**Saved data entries**

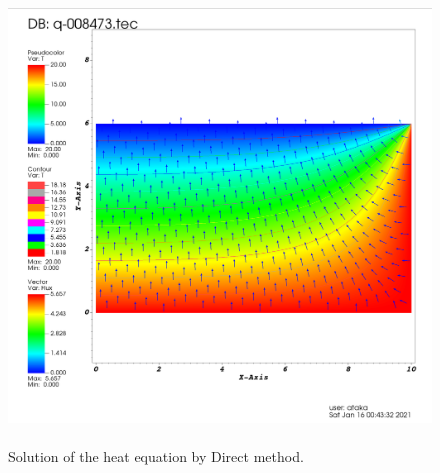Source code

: \documentclass[letterpaper,12pt]{article}
\begin{document}
\begin{figure}[H] 
	\centering 
	\includegraphics[max height=12cm]{graphs/linegauss_norad/linegauss_norad.png}
	\caption{Solution of the heat equation by Direct method.}
 	\label{fig:directnorad}
\end{figure}
\end{document}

**YOUR OBJECTIVE**
Write out the data again word for word, minus any images.

**SOLUTION FOR THIS PROBLEM**
Source code

: \documentclass[letterpaper,12pt]{article}
\begin{document}
\begin{figure}[H] 
	\centering 
	\includegraphics[max height=12cm]{graphs/linegauss_norad/linegauss_norad.png}
	\caption{Solution of the heat equation by Direct method.}
 	\label{fig:directnorad}
\end{figure}
\end{document}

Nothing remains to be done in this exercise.